La ripresa e il valore della stabilità

Togliamo innanzitutto dal tavolo un’accusa: non è vero che mettere la fiducia su una legge elettorale sia una violazione della Costituzione. Si può pensare che sia sbagliato, si può sostenere non senza ragione che sia una forzatura politica, ma non si possono dire inesattezze tanto marchiane .

La Costituzione e l’ordinamento italiano non prevedono in nessun punto che le leggi elettorali rientrino tra le materie su cui non si può mettere la fiducia. Inquinare il dibattito con un argomento così capzioso è – questo sì – un tentativo di confondere gli italiani.

Per il resto ogni argomentazione contro questa legge elettorale, e contro il metodo utilizzato per la sua approvazione, è certamente legittima.
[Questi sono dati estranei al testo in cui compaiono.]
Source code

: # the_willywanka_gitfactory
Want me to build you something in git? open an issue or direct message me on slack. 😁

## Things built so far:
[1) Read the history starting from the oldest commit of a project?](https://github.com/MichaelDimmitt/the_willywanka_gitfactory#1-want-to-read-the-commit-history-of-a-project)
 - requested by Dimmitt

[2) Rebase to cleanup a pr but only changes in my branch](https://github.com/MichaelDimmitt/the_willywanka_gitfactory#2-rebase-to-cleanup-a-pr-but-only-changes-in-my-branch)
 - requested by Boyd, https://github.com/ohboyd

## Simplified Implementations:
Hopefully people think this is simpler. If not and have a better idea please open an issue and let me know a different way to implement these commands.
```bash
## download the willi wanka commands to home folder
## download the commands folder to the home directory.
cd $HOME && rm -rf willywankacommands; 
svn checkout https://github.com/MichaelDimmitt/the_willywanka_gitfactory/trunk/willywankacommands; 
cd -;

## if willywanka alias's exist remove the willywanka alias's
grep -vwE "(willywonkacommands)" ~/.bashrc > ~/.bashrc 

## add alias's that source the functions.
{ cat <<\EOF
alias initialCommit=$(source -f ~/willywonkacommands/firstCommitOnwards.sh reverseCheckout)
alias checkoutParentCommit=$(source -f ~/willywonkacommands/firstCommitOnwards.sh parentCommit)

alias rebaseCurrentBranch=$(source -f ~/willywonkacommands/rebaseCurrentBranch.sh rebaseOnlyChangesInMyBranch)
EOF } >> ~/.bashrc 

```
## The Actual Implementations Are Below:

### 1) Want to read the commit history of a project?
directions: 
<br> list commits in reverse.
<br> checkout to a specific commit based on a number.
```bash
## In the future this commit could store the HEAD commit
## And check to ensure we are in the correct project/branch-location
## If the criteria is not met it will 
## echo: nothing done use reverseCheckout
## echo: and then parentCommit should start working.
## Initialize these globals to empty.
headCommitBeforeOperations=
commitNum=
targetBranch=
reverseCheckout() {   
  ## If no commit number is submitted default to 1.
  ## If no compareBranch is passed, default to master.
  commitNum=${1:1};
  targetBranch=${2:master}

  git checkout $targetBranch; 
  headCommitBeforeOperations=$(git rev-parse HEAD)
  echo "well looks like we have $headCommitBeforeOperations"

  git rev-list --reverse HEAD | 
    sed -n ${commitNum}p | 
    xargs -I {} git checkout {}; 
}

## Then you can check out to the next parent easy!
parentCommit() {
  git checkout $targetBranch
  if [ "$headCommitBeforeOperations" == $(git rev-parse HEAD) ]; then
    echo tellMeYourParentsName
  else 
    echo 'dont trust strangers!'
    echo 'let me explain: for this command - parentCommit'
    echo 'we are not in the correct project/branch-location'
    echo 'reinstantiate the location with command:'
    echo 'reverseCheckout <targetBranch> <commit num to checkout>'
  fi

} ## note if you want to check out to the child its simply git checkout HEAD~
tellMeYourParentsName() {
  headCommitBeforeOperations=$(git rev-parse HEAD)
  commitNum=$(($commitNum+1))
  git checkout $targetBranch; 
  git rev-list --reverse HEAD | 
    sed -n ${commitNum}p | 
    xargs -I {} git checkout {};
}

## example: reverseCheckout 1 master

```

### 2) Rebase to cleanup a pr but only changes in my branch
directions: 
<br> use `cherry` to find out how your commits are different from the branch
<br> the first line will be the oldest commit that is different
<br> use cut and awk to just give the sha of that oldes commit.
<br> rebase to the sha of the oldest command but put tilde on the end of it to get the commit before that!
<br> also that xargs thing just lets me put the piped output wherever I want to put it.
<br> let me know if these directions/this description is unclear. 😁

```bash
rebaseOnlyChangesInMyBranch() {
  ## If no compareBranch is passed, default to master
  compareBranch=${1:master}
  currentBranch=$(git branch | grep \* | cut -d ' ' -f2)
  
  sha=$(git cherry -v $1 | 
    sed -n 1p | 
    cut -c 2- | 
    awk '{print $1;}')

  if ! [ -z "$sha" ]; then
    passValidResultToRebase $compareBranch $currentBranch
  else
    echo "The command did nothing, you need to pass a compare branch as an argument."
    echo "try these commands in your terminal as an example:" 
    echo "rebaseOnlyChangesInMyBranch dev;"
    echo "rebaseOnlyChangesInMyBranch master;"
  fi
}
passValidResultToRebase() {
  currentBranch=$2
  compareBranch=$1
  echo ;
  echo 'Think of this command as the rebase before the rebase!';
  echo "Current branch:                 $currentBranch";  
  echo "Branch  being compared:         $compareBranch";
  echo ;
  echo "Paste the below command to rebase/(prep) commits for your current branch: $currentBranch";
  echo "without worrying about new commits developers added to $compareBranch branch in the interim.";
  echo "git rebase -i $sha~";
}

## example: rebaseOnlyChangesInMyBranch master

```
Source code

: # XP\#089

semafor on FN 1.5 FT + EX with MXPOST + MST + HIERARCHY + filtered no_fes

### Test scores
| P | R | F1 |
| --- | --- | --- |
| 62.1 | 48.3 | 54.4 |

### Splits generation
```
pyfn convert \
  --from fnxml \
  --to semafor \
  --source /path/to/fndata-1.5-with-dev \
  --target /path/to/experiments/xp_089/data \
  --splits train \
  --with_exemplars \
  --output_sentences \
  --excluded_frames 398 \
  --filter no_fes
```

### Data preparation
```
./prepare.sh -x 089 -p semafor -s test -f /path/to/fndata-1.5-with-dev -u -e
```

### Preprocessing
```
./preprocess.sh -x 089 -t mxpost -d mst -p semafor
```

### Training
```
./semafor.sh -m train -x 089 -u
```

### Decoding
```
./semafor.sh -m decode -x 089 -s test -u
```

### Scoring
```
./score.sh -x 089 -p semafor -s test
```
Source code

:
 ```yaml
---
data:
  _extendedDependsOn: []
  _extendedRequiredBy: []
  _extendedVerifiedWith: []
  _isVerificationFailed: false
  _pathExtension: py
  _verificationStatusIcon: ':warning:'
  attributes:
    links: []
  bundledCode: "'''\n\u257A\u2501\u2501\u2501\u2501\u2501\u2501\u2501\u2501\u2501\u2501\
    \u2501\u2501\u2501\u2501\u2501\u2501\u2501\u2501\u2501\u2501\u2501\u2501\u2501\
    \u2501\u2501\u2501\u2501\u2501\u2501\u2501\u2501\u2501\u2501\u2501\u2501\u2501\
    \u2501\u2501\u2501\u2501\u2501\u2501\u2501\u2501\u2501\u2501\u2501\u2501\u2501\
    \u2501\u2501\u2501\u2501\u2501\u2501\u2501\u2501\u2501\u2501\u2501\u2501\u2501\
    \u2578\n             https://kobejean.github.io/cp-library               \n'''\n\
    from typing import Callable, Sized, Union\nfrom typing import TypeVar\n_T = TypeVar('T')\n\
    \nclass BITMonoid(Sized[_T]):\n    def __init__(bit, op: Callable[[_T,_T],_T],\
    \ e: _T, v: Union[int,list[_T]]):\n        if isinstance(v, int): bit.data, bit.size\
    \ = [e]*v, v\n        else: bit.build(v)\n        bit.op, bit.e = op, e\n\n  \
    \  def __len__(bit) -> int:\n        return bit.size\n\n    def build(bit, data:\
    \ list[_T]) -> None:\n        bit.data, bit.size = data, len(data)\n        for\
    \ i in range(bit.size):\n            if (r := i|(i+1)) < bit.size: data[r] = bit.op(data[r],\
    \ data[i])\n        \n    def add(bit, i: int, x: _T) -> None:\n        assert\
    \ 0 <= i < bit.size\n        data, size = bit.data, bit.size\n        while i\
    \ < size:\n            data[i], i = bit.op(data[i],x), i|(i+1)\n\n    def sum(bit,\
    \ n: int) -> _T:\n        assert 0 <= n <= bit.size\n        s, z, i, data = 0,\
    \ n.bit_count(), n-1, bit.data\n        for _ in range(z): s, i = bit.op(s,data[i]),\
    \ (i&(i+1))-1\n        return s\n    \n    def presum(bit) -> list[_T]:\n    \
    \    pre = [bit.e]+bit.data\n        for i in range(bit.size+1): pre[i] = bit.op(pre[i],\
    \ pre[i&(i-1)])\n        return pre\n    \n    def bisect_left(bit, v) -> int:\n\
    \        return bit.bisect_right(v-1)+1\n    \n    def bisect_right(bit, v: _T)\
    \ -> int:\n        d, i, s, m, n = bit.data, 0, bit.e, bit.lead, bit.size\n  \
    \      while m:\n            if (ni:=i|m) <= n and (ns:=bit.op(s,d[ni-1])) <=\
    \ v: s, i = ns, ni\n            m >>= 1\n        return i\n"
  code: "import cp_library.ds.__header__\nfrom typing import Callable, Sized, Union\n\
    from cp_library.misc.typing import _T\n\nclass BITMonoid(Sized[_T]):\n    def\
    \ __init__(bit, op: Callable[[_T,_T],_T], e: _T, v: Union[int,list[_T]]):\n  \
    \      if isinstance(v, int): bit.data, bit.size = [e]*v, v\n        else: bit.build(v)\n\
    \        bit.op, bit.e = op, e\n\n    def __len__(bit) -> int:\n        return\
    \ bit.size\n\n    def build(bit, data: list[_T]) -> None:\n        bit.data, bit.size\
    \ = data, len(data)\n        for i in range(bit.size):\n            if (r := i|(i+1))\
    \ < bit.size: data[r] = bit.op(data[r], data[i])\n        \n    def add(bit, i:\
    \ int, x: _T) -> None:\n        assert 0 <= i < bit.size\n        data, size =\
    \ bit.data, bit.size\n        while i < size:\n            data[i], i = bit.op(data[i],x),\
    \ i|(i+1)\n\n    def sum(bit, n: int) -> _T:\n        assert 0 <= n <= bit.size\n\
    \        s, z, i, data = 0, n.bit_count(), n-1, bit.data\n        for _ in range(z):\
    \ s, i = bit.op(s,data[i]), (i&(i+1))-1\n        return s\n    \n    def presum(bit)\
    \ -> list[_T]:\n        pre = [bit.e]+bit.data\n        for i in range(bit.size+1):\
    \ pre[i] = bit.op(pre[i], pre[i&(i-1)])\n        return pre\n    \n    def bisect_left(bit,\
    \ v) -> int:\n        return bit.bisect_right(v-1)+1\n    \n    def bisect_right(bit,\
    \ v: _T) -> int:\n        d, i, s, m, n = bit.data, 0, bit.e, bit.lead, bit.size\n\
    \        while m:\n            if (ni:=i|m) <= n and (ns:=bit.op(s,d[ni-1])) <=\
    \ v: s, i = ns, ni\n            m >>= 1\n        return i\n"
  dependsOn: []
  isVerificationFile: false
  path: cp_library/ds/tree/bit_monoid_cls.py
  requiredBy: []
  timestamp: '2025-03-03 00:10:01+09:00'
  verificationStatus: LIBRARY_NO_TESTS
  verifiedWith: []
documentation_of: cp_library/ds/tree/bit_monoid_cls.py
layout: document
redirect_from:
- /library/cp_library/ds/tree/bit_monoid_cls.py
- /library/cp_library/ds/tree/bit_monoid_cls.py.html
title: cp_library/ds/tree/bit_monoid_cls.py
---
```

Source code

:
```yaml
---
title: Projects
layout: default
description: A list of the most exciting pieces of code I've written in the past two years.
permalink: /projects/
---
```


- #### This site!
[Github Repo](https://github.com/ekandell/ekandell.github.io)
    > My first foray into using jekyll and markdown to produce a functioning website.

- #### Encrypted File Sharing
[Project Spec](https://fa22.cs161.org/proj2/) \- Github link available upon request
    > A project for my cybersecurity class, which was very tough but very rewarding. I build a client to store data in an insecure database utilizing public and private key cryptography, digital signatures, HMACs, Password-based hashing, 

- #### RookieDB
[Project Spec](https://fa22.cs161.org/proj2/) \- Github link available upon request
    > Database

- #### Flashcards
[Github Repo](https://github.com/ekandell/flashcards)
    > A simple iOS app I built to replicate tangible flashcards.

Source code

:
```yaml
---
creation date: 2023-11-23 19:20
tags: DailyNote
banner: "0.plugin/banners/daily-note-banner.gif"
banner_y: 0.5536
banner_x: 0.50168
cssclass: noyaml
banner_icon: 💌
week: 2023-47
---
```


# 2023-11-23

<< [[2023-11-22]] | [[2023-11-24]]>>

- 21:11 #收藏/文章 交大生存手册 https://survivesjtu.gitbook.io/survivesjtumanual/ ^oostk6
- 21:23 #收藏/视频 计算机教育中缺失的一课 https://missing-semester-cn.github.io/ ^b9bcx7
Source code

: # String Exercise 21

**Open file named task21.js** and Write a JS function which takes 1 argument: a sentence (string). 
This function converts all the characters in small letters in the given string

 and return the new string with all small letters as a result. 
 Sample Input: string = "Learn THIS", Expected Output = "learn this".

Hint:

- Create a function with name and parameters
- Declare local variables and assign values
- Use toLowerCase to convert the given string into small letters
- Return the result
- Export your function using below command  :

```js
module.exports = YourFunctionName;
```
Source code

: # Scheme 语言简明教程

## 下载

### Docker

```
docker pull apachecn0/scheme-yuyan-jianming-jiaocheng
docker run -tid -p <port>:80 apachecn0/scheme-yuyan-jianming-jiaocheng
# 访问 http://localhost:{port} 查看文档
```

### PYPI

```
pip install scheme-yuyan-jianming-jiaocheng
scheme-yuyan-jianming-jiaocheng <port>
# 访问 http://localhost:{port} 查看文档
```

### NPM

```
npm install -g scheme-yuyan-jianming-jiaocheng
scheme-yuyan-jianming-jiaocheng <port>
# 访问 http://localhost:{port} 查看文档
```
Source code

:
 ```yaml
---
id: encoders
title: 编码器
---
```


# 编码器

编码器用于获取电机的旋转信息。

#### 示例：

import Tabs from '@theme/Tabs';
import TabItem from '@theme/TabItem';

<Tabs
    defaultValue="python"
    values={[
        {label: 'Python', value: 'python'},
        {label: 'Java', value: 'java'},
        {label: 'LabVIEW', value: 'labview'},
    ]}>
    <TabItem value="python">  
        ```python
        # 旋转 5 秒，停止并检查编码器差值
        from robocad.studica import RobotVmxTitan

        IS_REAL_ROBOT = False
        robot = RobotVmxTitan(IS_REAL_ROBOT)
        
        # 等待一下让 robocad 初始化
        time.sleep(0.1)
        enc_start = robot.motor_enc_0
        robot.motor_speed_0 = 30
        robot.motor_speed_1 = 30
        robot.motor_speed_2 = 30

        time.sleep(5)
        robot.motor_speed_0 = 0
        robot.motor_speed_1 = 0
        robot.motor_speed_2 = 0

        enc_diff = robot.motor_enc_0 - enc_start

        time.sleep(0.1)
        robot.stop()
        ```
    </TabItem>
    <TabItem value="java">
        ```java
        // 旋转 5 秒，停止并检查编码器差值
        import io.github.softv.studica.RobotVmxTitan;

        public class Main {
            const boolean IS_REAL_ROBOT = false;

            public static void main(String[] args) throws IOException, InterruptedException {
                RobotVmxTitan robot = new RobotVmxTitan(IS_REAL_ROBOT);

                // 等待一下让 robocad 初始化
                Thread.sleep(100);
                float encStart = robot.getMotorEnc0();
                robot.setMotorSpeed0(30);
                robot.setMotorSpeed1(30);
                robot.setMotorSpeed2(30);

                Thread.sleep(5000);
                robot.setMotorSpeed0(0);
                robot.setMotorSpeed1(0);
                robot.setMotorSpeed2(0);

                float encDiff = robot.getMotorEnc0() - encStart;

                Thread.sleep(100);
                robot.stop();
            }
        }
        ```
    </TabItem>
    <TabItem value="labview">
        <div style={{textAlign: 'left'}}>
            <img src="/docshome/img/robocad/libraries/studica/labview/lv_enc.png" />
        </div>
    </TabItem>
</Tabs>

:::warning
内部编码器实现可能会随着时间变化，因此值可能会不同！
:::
Ma ha senso, a un anno dalla prima (larga) intesa sulla legge elettorale, dopo 12 mesi di discussioni e di limature, dopo il voto bipartisan del Senato, mettere a rischio la stessa sopravvivenza del governo perché il meccanismo che incrocia preferenze e capilista bloccati non è giudicato sufficiente o perché si osteggiano le candidature multiple? E soprattutto ha senso, nel momento in cui l’economia comincia a dare timidi segnali di rilancio, mettere in piedi un’ordalia politica su questi temi riproponendo il rischio politico italiano nel dibattito continentale e sui mercati internazionali?

“Il pallone è mio e se non si fa come dico io lo porto via”, dicevamo da ragazzini quando dissentivamo dalla maggioranza dei compagni di gioco. Solo che in questo caso non è in discussione il proseguimento di una partitella di calcio su un campetto di periferia, ma la stabilità di governo in un momento cruciale per la ripresa economica. Il contesto internazionale è favorevole come mai. L’Europa ci offre lo scudo del quantitative easing. Anche l’economia reale italiana, pur in un contesto ancora difficilissimo, comincia a registrare i primi indicatori positivi, con il dato di marzo sulle attivazioni dei contratti che fa ben sperare, con gli ordinativi industriali in ascesa, con le immatricolazioni di auto che hanno fatto registrare una crescita del 7,4% nel 1° trimestre.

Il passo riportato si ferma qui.